Skull Tower, Nis, Serbia
With a name like this, Skull Tower should really belong in a book about a lost jungle tribe, or a movie with a deformed bitter warlock.
Unfortunately, though, it’s not the stuff of fiction. It is a monument to the cruel capabilities of the human race.
The year was 1809 and the setting was the city of Nis, in the southeast of Serbia.
At this point in history, the city was controlled by the Ottoman Empire but patriotic Serbians wanted their land back and there was a strong resistance movement.
One fateful day they attacked but were no match for the Ottoman forces. When the leader of the Serbian insurgency realised the battle would be lost, he fired at his gunpowder depot, blowing it up and killing himself, his men and the advancing Turks.
It was an honourable sacrifice on the field of battle but what followed showed the morbid side of war at the time. The Turkish commander of Nis ordered that the heads of the killed Serbs be collected.
Each head was then skinned and the skulls were built into a tower at the entrance of the city as a warning to anyone else who dared contemplate an attack.

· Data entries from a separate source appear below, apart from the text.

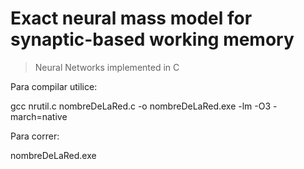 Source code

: # Exact neural mass model for synaptic-based working memory
> Neural Networks implemented in C

Para compilar utilice:

gcc nrutil.c nombreDeLaRed.c -o nombreDeLaRed.exe -lm -O3 -march=native

Para correr:

nombreDeLaRed.exe
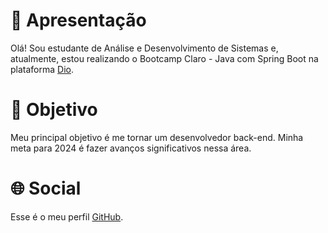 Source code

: # 🌟 Apresentação

Olá! Sou estudante de Análise e Desenvolvimento de Sistemas e, atualmente, estou realizando o Bootcamp Claro - Java com Spring Boot na plataforma [Dio](https://web.dio.me/home).

# 🎯 Objetivo

Meu principal objetivo é me tornar um desenvolvedor back-end. Minha meta para 2024 é fazer avanços significativos nessa área.

# 🌐 Social

Esse é o meu perfil  [GitHub](https://github.com/romenich). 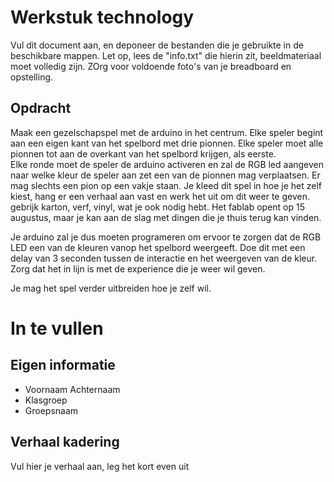 # Werkstuk technology

Vul dit document aan, en deponeer de bestanden die je gebruikte in de beschikbare mappen. Let op, lees de "info.txt" die hierin zit, beeldmateriaal moet volledig zijn. ZOrg voor voldoende foto's van je breadboard en opstelling.


## Opdracht

Maak een gezelschapspel met de arduino in het centrum. 
Elke speler begint aan een eigen kant van het spelbord met drie pionnen. Elke speler moet alle pionnen tot aan de overkant van het spelbord krijgen, als eerste.  
Elke ronde moet de speler de arduino activeren en zal de RGB led aangeven naar welke kleur de speler aan zet een van de pionnen mag verplaatsen. Er mag slechts een pion op een vakje staan.
Je kleed dit spel in hoe je het zelf kiest, hang er een verhaal aan vast en werk het uit om dit weer te geven. gebrijk karton, verf, vinyl, wat je ook nodig hebt. Het fablab opent op 15 augustus, maar je kan aan de slag met dingen die je thuis terug kan vinden.

Je arduino zal je dus moeten programeren om ervoor te zorgen dat de RGB LED een van de kleuren vanop het spelbord weergeeft. Doe dit met een delay van 3 seconden tussen de interactie en het weergeven van de kleur. Zorg dat het in lijn is met de experience die je weer wil geven.

Je mag het spel verder uitbreiden hoe je zelf wil.

# In te vullen

## Eigen informatie

- Voornaam Achternaam
- Klasgroep
- Groepsnaam

## Verhaal kadering

Vul hier je verhaal aan, leg het kort even uit
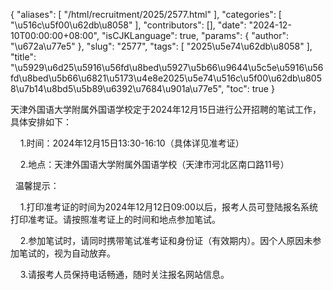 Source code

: {
    "aliases": [
        "/html/recruitment/2025/2577.html"
    ],
    "categories": [
        "\u516c\u5f00\u62db\u8058"
    ],
    "contributors": [],
    "date": "2024-12-10T00:00:00+08:00",
    "isCJKLanguage": true,
    "params": {
        "author": "\u672a\u77e5"
    },
    "slug": "2577",
    "tags": [
        "2025\u5e74\u62db\u8058"
    ],
    "title": "\u5929\u6d25\u5916\u56fd\u8bed\u5927\u5b66\u9644\u5c5e\u5916\u56fd\u8bed\u5b66\u6821\u5173\u4e8e2025\u5e74\u516c\u5f00\u62db\u8058\u7b14\u8bd5\u5b89\u6392\u7684\u901a\u77e5",
    "toc": true
}

天津外国语大学附属外国语学校定于2024年12月15日进行公开招聘的笔试工作，具体安排如下：




    1.时间：2024年12月15日13:30-16:10（具体详见准考证）




    2.地点：天津外国语大学附属外国语学校（天津市河北区南口路11号）




  温馨提示：




    1.打印准考证的时间为2024年12月12日09:00以后，报考人员可登陆报名系统打印准考证。请按照准考证上的时间和地点参加笔试。




    2.参加笔试时，请同时携带笔试准考证和身份证（有效期内）。因个人原因未参加笔试的，视为自动放弃。




    3.请报考人员保持电话畅通，随时关注报名网站信息。



  
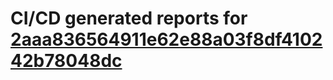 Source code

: # CI/CD generated reports for [2aaa836564911e62e88a03f8df410242b78048dc](https://github.com/hydephp/develop/commit/2aaa836564911e62e88a03f8df410242b78048dc)
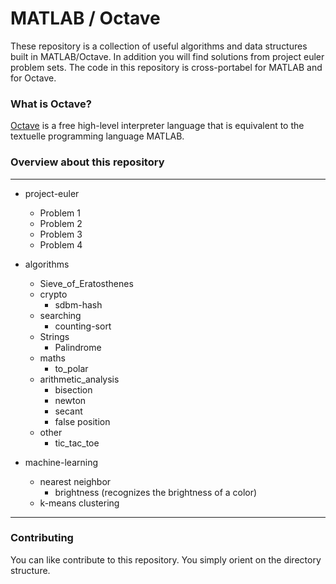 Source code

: # MATLAB / Octave

These repository is a collection of useful algorithms and data structures built in MATLAB/Octave. In addition you will find solutions from project euler problem sets. The code in this repository is cross-portabel for MATLAB and for Octave.

### What is Octave?

[Octave](https://www.gnu.org/software/octave/) is a free high-level interpreter language that is equivalent to the textuelle programming language MATLAB.

### Overview about this repository

---

* project-euler
  * Problem 1
  * Problem 2
  * Problem 3
  * Problem 4

* algorithms
  * Sieve_of_Eratosthenes
  * crypto
    * sdbm-hash
  * searching
    * counting-sort
  * Strings
    * Palindrome
  * maths
    * to_polar
  * arithmetic_analysis
    * bisection
    * newton
    * secant
    * false position
  * other
    * tic_tac_toe
  

* machine-learning
  * nearest neighbor
     * brightness (recognizes the brightness of a color)
  * k-means clustering
  

---

### Contributing

You can like contribute to this repository. You simply orient on the directory structure.
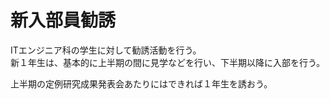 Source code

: # 新入部員勧誘
ITエンジニア科の学生に対して勧誘活動を行う。  
新１年生は、基本的に上半期の間に見学などを行い、下半期以降に入部を行う。

上半期の定例研究成果発表会あたりにはできれば１年生を誘おう。

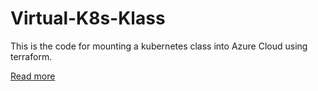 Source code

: # Virtual-K8s-Klass

This is the code for mounting a kubernetes class into Azure Cloud using terraform. 

[Read more](https://blog.seven-ops.com/post/virtual-azure-class-terraform/)
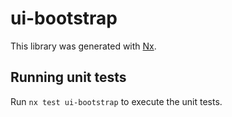 # ui-bootstrap

This library was generated with [Nx](https://nx.dev).

## Running unit tests

Run `nx test ui-bootstrap` to execute the unit tests.

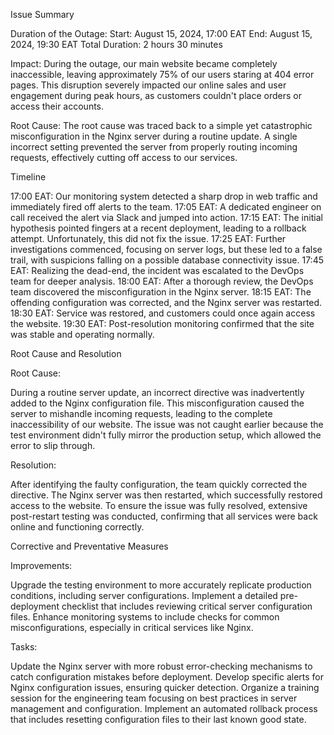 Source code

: Issue Summary

Duration of the Outage: Start: August 15, 2024, 17:00 EAT End: August 15, 2024, 19:30 EAT Total Duration: 2 hours 30 minutes

Impact: During the outage, our main website became completely inaccessible, leaving approximately 75% of our users staring at 404 error pages. This disruption severely impacted our online sales and user engagement during peak hours, as customers couldn't place orders or access their accounts.

Root Cause: The root cause was traced back to a simple yet catastrophic misconfiguration in the Nginx server during a routine update. A single incorrect setting prevented the server from properly routing incoming requests, effectively cutting off access to our services.

Timeline

17:00 EAT: Our monitoring system detected a sharp drop in web traffic and immediately fired off alerts to the team. 17:05 EAT: A dedicated engineer on call received the alert via Slack and jumped into action. 17:15 EAT: The initial hypothesis pointed fingers at a recent deployment, leading to a rollback attempt. Unfortunately, this did not fix the issue. 17:25 EAT: Further investigations commenced, focusing on server logs, but these led to a false trail, with suspicions falling on a possible database connectivity issue. 17:45 EAT: Realizing the dead-end, the incident was escalated to the DevOps team for deeper analysis. 18:00 EAT: After a thorough review, the DevOps team discovered the misconfiguration in the Nginx server. 18:15 EAT: The offending configuration was corrected, and the Nginx server was restarted. 18:30 EAT: Service was restored, and customers could once again access the website. 19:30 EAT: Post-resolution monitoring confirmed that the site was stable and operating normally.

Root Cause and Resolution

Root Cause:

During a routine server update, an incorrect directive was inadvertently added to the Nginx configuration file. This misconfiguration caused the server to mishandle incoming requests, leading to the complete inaccessibility of our website. The issue was not caught earlier because the test environment didn't fully mirror the production setup, which allowed the error to slip through.

Resolution:

After identifying the faulty configuration, the team quickly corrected the directive. The Nginx server was then restarted, which successfully restored access to the website. To ensure the issue was fully resolved, extensive post-restart testing was conducted, confirming that all services were back online and functioning correctly.

Corrective and Preventative Measures

Improvements:

Upgrade the testing environment to more accurately replicate production conditions, including server configurations. Implement a detailed pre-deployment checklist that includes reviewing critical server configuration files. Enhance monitoring systems to include checks for common misconfigurations, especially in critical services like Nginx.

Tasks:

Update the Nginx server with more robust error-checking mechanisms to catch configuration mistakes before deployment. Develop specific alerts for Nginx configuration issues, ensuring quicker detection. Organize a training session for the engineering team focusing on best practices in server management and configuration. Implement an automated rollback process that includes resetting configuration files to their last known good state.

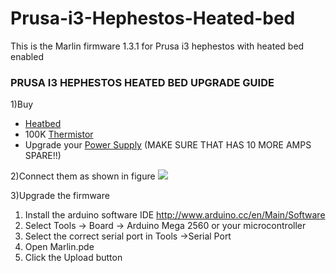 # Prusa-i3-Hephestos-Heated-bed
This is the Marlin firmware 1.3.1 for Prusa i3 hephestos with heated bed enabled
### PRUSA I3 HEPHESTOS HEATED BED UPGRADE GUIDE

1)Buy 
  
  * [Heatbed](http://reprap.org/wiki/PCB_Heatbed) 
  * 100K [Thermistor](http://reprap.org/wiki/Thermistor) 
  * Upgrade your [Power Supply](http://reprap.org/wiki/Power_Supply) (MAKE SURE THAT HAS 10 MORE AMPS SPARE!!)

2)Connect them as shown in figure 
![](http://reprap.org/mediawiki/images/thumb/6/6d/Rampswire14.svg/600px-Rampswire14.svg.png)

3)Upgrade the firmware 

  1. Install the arduino software IDE http://www.arduino.cc/en/Main/Software
  2. Select Tools -> Board -> Arduino Mega 2560 or your microcontroller 
  3. Select the correct serial port in Tools ->Serial Port 
  4. Open Marlin.pde
  5. Click the Upload button
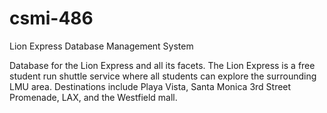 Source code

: # csmi-486
Lion Express Database Management System

Database for the Lion Express and all its facets. The Lion Express is a free student run shuttle service where all students can explore the surrounding LMU area.
Destinations include Playa Vista, Santa Monica 3rd Street Promenade, LAX, and the Westfield mall.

As a final insult, the scalps were stuffed and sent back to Constantinople to impress the Sultan.
952 skulls were used to build the tower, along with small bricks and a concrete-style material. On each of the four sides, hundreds of pairs of eye sockets stared out across the land.
The white bone would have glowed in the sun, the hollows on the nose creating small black specks from a distance.
Jaws eternally agape, these men who fought so bravely for their city and shouted their battlecries were turned into a silent mouthpiece for their occupiers.
Nis was liberated in 1878 and now only 58 skulls remain. Some were destroyed by the weather and many were reclaimed by families who gave their relatives more respectful resting places.
But the citizens decided to keep the tower to commemorate the battle and pay tribute to those who died.
A chapel was built around what remained to protect it from the elements.
It’s become a bit of a tourist attraction in Nis – admittedly, one that is visited as frequently as any tourist site in the city, which is not very much.
On the morning I turn up, a woman from the ticket office has to walk with me to the chapel and unlock it so I can go inside.
She tells me there are quite a few visitors each day but I see little evidence of that. The woman waits outside until I am finished and then locks the door again and walks me back to the entrance.
The tower of skulls that once was designed to keep people out of Nis has now become one of the things that brings people to the city.
Of course, they come in peace and not anger but it’s a strange effect that the Turks would never have considered those 200 years ago.
If those skulls still had minds inside them, what would they think about it all?
Possibly embarrassed that a visitor from across the world is taking photos of a monument to their defeat?
Or perhaps proud that centuries later that same visitor is standing in a city returned to its owners – the very thing they were fighting for – and learning more about the battle they courageously fought for their people?